Chemotherapy-Induced Macrophage CXCL7 Expression Drives Tumor Chemoresistance via the STAT1/PHGDH-Serine Metabolism Axis and SAM Paracrine Feedback to M2 Polarization

Chemotherapy resistance in colorectal cancer (CRC) poses a significant therapeutic challenge. Our study uncovers a novel mechanism in which chemotherapy induces CXCL7 expression in tumor-associated macrophages (TAMs), contributing to chemoresistance. CXCL7 overexpression in CRC cells activates the CXCL7/CXCR2 axis, leading to increased serine metabolism and tumor cell resistance to chemotherapy through upregulation of phosphoglycerate dehydrogenase (PHGDH). Furthermore, our data reveal that CXCL7 activates the interferon signaling pathway, with the transcription factor STAT1 enhancing PHGDH transcription.
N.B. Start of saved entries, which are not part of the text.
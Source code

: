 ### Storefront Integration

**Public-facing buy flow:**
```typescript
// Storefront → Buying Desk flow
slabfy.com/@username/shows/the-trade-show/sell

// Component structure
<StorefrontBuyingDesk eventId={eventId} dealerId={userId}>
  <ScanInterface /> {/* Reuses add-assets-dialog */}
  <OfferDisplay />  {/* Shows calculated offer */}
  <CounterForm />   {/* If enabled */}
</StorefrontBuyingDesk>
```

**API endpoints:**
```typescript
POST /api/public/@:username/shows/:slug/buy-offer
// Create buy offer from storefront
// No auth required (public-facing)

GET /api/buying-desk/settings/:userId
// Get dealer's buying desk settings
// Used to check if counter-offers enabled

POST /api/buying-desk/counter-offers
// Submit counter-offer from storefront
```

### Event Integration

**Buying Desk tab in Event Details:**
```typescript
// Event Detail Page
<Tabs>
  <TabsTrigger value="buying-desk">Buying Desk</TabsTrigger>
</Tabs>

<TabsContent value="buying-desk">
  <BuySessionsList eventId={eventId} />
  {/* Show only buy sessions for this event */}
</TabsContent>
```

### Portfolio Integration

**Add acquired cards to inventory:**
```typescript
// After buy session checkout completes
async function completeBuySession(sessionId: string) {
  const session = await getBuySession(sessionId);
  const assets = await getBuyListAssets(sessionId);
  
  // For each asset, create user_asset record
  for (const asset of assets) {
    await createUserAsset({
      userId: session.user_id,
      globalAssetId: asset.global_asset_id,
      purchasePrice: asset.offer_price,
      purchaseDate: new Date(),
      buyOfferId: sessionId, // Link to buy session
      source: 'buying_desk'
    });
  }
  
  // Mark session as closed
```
Additionally, CXCL7-mediated serine metabolism boosts the synthesis and release of S-adenosyl methionine (SAM), a molecule that promotes M2 polarization and triggers a positive feedback loop of CXCL7 expression in TAMs, reinforcing chemoresistance. Our study highlights the CXCL7/CXCR2-STAT1-PHGDH axis and SAM-induced macrophage polarization as key drivers of CRC chemotherapy resistance, pointing to potential new therapeutic targets.